» ABOUT THIS TASK: From the entries that follow, gather each line holding the word "production".

» SUPPLIED DATA:
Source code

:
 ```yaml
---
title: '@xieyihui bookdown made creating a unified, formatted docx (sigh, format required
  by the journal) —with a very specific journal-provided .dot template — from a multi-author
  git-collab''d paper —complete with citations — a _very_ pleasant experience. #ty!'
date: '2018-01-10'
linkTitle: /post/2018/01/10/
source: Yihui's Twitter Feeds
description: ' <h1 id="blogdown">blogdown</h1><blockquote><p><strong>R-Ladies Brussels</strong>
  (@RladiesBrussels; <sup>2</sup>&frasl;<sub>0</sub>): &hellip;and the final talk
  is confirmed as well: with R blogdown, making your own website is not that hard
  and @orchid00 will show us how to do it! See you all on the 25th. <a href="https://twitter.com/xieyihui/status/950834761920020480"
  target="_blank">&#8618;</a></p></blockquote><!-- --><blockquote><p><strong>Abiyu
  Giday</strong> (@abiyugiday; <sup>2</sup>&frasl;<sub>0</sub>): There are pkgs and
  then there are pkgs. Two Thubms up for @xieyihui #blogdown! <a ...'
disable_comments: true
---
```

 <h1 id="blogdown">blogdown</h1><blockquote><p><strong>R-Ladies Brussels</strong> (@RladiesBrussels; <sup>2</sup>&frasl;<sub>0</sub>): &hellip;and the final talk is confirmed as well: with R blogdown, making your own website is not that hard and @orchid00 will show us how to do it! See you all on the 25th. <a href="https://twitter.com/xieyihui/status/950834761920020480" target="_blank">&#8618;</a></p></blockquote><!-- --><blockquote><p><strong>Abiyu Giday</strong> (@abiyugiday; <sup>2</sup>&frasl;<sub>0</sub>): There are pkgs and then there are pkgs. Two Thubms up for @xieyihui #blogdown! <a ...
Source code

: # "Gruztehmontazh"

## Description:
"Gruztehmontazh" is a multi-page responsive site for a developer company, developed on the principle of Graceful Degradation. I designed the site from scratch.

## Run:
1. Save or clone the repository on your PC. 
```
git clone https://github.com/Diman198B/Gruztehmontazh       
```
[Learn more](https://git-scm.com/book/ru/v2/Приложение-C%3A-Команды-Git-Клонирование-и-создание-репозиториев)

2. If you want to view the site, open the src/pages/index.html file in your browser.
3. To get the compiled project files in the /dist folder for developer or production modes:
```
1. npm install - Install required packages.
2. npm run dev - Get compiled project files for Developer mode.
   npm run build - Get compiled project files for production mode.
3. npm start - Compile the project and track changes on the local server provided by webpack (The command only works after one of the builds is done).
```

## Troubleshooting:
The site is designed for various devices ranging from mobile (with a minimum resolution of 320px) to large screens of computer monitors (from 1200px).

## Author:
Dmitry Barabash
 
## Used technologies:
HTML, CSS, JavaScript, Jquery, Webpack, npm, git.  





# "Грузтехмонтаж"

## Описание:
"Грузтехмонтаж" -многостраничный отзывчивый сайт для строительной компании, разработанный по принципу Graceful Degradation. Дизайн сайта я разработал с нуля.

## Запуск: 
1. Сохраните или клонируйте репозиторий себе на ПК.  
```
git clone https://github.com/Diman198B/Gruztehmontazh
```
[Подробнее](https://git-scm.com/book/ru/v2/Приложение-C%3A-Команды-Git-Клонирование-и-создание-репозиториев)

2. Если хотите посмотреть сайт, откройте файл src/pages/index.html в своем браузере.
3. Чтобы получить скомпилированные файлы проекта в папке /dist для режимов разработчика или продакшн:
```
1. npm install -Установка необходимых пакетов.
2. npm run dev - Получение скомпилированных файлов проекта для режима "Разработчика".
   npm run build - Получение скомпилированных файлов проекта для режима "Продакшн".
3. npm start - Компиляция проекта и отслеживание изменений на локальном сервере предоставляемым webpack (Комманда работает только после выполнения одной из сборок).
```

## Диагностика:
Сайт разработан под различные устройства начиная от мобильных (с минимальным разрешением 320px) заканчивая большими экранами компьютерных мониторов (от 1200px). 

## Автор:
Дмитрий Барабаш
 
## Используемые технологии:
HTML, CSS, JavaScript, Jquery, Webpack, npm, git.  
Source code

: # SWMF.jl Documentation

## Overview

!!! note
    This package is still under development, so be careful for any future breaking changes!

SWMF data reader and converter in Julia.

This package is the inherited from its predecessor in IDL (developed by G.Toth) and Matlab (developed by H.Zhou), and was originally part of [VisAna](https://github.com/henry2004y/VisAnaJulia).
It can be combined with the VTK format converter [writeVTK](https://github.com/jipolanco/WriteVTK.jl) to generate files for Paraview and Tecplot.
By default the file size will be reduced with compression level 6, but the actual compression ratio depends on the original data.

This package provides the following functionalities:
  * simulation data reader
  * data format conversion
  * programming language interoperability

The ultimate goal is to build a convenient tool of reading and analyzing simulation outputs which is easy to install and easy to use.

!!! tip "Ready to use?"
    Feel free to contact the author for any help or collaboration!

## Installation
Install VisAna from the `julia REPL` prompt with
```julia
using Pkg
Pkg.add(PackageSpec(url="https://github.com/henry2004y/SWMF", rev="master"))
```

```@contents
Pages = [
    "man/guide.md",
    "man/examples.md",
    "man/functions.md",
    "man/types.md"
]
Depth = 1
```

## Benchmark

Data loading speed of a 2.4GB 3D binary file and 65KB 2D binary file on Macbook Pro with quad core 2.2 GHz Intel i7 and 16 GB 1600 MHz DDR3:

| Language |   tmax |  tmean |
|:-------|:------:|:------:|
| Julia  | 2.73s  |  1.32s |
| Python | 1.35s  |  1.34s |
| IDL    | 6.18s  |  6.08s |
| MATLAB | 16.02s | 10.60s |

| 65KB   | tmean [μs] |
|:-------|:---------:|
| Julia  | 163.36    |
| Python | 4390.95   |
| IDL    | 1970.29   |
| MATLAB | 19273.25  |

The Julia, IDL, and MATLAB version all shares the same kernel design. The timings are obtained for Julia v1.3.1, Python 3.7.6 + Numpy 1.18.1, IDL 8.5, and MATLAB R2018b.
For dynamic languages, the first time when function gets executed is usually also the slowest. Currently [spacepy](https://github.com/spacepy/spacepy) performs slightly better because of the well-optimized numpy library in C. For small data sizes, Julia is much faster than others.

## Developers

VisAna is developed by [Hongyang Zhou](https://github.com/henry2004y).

» RESPONSE FOR THIS EXERCISE:
3. To get the compiled project files in the /dist folder for developer or production modes:
   npm run build - Get compiled project files for production mode.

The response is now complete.